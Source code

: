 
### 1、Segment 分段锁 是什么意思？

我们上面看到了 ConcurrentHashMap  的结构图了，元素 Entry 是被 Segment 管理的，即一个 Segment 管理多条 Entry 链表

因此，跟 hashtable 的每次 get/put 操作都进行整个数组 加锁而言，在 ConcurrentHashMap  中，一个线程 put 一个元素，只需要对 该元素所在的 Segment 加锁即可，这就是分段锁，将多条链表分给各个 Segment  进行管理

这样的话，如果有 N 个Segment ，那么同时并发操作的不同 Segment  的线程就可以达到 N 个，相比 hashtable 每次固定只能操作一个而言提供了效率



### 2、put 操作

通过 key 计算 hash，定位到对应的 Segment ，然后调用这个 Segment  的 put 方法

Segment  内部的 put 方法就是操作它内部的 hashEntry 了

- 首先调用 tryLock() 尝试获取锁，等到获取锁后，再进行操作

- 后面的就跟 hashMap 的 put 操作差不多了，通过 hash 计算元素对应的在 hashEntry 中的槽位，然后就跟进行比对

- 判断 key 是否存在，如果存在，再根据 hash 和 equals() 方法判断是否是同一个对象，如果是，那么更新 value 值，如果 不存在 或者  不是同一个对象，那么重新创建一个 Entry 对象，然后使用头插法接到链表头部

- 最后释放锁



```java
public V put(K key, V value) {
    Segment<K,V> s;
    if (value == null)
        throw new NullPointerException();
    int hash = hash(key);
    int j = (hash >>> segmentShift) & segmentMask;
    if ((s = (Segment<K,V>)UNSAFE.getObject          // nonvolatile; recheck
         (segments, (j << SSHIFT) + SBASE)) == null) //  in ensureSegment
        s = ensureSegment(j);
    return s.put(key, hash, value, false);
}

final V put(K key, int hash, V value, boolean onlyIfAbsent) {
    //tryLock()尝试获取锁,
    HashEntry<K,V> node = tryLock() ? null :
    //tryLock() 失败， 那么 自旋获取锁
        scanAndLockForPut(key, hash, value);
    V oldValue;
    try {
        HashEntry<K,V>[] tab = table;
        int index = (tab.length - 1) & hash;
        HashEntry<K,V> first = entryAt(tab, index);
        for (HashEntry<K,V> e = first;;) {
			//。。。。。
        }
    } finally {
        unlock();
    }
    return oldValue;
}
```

● ● ●

## Action item:
Word for word, repeat each line of the listing.

## Problem solution:
Source code

: 
### 1、Segment 分段锁 是什么意思？

我们上面看到了 ConcurrentHashMap  的结构图了，元素 Entry 是被 Segment 管理的，即一个 Segment 管理多条 Entry 链表

因此，跟 hashtable 的每次 get/put 操作都进行整个数组 加锁而言，在 ConcurrentHashMap  中，一个线程 put 一个元素，只需要对 该元素所在的 Segment 加锁即可，这就是分段锁，将多条链表分给各个 Segment  进行管理

这样的话，如果有 N 个Segment ，那么同时并发操作的不同 Segment  的线程就可以达到 N 个，相比 hashtable 每次固定只能操作一个而言提供了效率



### 2、put 操作

通过 key 计算 hash，定位到对应的 Segment ，然后调用这个 Segment  的 put 方法

Segment  内部的 put 方法就是操作它内部的 hashEntry 了

- 首先调用 tryLock() 尝试获取锁，等到获取锁后，再进行操作

- 后面的就跟 hashMap 的 put 操作差不多了，通过 hash 计算元素对应的在 hashEntry 中的槽位，然后就跟进行比对

- 判断 key 是否存在，如果存在，再根据 hash 和 equals() 方法判断是否是同一个对象，如果是，那么更新 value 值，如果 不存在 或者  不是同一个对象，那么重新创建一个 Entry 对象，然后使用头插法接到链表头部

- 最后释放锁



```java
public V put(K key, V value) {
    Segment<K,V> s;
    if (value == null)
        throw new NullPointerException();
    int hash = hash(key);
    int j = (hash >>> segmentShift) & segmentMask;
    if ((s = (Segment<K,V>)UNSAFE.getObject          // nonvolatile; recheck
         (segments, (j << SSHIFT) + SBASE)) == null) //  in ensureSegment
        s = ensureSegment(j);
    return s.put(key, hash, value, false);
}

final V put(K key, int hash, V value, boolean onlyIfAbsent) {
    //tryLock()尝试获取锁,
    HashEntry<K,V> node = tryLock() ? null :
    //tryLock() 失败， 那么 自旋获取锁
        scanAndLockForPut(key, hash, value);
    V oldValue;
    try {
        HashEntry<K,V>[] tab = table;
        int index = (tab.length - 1) & hash;
        HashEntry<K,V> first = entryAt(tab, index);
        for (HashEntry<K,V> e = first;;) {
			//。。。。。
        }
    } finally {
        unlock();
    }
    return oldValue;
}
```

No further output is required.